Seeking apples-to-apples comparisons, as rigorous social scientists must, Sowell compares students of similar ethnicities who attend classes at the same grade level and (remarkably) in the same school building to assess how well charter schools perform. Examining the results of tests administered by New York State to public school students in grades 3 through 8, Sowell finds that the charter schools vastly outperformed the traditional public ones. Lest we miss or doubt his point, half of his book is devoted to appendices detailing the data.
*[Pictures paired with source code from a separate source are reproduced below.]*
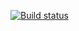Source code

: [![Build status](https://ci.appveyor.com/api/projects/status/psnb5dmf6f17a585?svg=true)](https://ci.appveyor.com/project/dadiakov/ajs-hw-9-1)
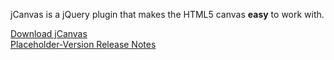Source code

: jCanvas is a jQuery plugin that makes the HTML5 canvas **easy** to work with.

[Download jCanvas](https://www.npmjs.com/package/jcanvas)  
[Placeholder-Version Release Notes](https://github.com/caleb531/jcanvas/releases/tag/Placeholder2)
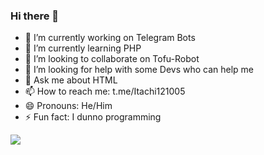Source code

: ### Hi there 👋

<!--
**Itachi121005/Itachi121005** is a ✨ _special_ ✨ repository because its `README.md` (this file) appears on your GitHub profile.

Here are some ideas to get you started:-->

- 🔭 I’m currently working on Telegram Bots
- 🌱 I’m currently learning PHP
- 👯 I’m looking to collaborate on Tofu-Robot
- 🤔 I’m looking for help with some Devs who can help me
- 💬 Ask me about HTML
- 📫 How to reach me: t.me/Itachi121005
- 😄 Pronouns: He/Him
- ⚡ Fun fact: I dunno programming


![](https://komarev.com/ghpvc/?username=Itachi121005)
Much of the rest of Charter Schools and Their Enemies is devoted to documenting, explaining, and refuting the political opposition to charter schools. The hostility comes from many quarters: New York City Mayor Bill de Blasio, the teachers unions, school district and education department officials, and a number of intellectuals and journalists. Around the country, the opposition goes far beyond carping. A number of states have capped the number of charter schools, denied charter schools space in school buildings, refused to lease or sell them existing but unused school buildings, or required that charter schools’ teachers have the same credentials as those in traditional public schools.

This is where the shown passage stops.